They told us the same thing, feed a small amount off hay ever couple days to keep he rumen going nd that is it. That way they don't get a hay belly! I have been showing for 6 years now and never had a problem with me wethers!


----------



## Burns Branch Boers (Apr 11, 2011)

goatgirlzca: yes, his size has been a main worry of mine. All the other wethers are smallish when compared to him. Most of they weigh between 40 and 60lbs. He is every bit of 80lbs-but he is still lean and lined w/muscle (not round or chunky fat). 

I had heard that there was a maximum weight (the "goal" fair of the year is next March!!) I had been told by a few of my friends that the maximum would be posted on the county fair's website--I looked and the website stated there was only a minimum-no maximum. So I asked the FFA teacher to view our goat (as he lives at our ranch-not the ag barn) and he did not say anything about his size-just to keep hay away from him. 

:shrug: So the weight thing has me a bit confused--I also thought they could not "go over" a certain size. 

My plan is just to grain him as I would my other goats and condition him w/excercise. He def. does not NEED to gain weight or muscle mass (luckily he has natural potential I guess :laugh: )


----------



## Burns Branch Boers (Apr 11, 2011)

I can post some better pictures but Macho Man (the wether in quesition lol! is the goat in my avatar)


----------



## goatgirlzCA (Mar 9, 2011)

So here's another thing to check - since he will be a year old at fair, do they require that they still have their milk teeth? Because most fairs have an age limit as well, or at least the teeth requirement. And at around a year old is when they start losing their milk teeth. Ideal age for fairs is usually 8-10 months of age.

And if the fair doesn't have a maximum weight, they surely will have what they call a "heavyweight" class, which are goats over "ideal" size. We had goats at our fair earlier this month at 118 pounds! Great for sale by the pound, but they didn't do so great in the ring ...

I would definitely pay attention to how much grain you give him, and cut it down if he's gaining too fast, and give him small amounts of hay, and keep an eye on his waistline or weigh him regularly! Exercise helps a lot too.
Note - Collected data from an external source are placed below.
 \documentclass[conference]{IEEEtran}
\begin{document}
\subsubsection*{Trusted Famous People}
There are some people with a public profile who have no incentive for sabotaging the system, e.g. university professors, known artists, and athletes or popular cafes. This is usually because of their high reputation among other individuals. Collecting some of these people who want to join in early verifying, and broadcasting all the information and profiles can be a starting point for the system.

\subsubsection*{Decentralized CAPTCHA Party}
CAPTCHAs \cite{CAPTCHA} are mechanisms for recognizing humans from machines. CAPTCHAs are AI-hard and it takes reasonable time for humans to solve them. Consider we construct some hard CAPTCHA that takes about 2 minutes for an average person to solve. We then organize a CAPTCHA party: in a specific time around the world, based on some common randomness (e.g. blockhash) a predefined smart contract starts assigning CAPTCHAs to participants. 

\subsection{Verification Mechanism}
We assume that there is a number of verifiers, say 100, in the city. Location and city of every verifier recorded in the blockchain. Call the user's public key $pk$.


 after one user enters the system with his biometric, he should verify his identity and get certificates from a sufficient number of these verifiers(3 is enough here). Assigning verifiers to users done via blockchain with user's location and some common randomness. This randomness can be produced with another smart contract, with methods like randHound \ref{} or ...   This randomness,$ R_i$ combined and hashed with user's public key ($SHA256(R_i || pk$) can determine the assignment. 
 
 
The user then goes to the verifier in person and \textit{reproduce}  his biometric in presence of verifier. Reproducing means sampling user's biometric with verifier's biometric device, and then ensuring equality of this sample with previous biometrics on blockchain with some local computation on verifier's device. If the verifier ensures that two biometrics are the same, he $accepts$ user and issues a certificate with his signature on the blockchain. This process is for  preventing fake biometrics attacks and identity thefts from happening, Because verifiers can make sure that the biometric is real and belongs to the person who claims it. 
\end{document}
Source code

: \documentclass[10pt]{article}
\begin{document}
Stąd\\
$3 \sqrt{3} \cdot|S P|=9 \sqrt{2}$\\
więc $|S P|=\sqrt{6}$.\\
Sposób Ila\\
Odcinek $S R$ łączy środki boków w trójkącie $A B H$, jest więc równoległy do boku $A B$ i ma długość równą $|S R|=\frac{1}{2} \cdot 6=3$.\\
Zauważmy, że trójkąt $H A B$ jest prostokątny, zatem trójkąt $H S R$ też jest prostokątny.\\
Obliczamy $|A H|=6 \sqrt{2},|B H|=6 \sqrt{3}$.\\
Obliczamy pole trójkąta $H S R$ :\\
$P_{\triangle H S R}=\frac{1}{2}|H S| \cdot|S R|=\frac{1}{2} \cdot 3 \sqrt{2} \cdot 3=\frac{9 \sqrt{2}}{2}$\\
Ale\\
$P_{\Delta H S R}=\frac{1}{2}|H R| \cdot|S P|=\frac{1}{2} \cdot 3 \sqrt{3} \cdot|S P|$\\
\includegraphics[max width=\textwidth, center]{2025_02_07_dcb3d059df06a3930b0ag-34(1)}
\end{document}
I have a wether that was born in February that my daughter is going to try and keep in shape so she can use him at jackpot shows with in January-March next year - I am going to have to really watch his size too, and his teeth!

Hope that helps ...


----------



## Burns Branch Boers (Apr 11, 2011)

That does help! Thanks and I will do just that. I have already decided I am going to keep giving them small amounts of hay everyday-I just feel that is best for them. (just a little bit-nothing that could make the wether bloat)

I am keeping an eye on his weight gain and plan to "sit on the growth" as much as I can. 

I had never considered the teeth as something the judges would look at. He was born late march this year, so he will be 2 weeks shy of 1 year at the big show, but who knows what the teeth will "say" to the judge! 

Well anyhow-we plan to have fun this year and use it as a learning experience. This is our 1st year in FFA but we will have many more 

Thank you everyone for all the helpful tips--it is good to know I am sort of on the right track!


----------



## Paige (Oct 14, 2010)

I feed hay like they are dairy goats and my last wether did great. Missed reserve champion by a hair.


----------



## myfainters (Oct 30, 2009)

I believe we have to set a "limit" to the things we'll do to an animal for our own entertainment and for me...cutting out forage (a feed source REQUIRED for a healthy ruminant) is a BIG no no. I think the people who do that are cruel. I can't even imagine the ratio of bloat, polio and other health issues goats on that feed cycle must have to endure.  Set a new standard.... feed properly, make sure your wethers get exercise, kick butt in the ring and then make sure to give your goats a big 'ol flake of alfalfa right in front of everyone! LOL  

Plus,if your goat is a market wether, hay fed will be MUCH healthier for the consumer.


----------



## Burns Branch Boers (Apr 11, 2011)

myfainters said:


> I believe we have to set a "limit" to the things we'll do to an animal for our own entertainment and for me...cutting out forage (a feed source REQUIRED for a healthy ruminant) is a BIG no no. I think the people who do that are cruel. I can't even imagine the ratio of bloat, polio and other health issues goats on that feed cycle must have to endure.  Set a new standard.... feed properly, make sure your wethers get exercise, kick butt in the ring and then make sure to give your goats a big 'ol flake of alfalfa right in front of everyone! LOL
> 
> Plus,if your goat is a market wether, hay fed will be MUCH healthier for the consumer.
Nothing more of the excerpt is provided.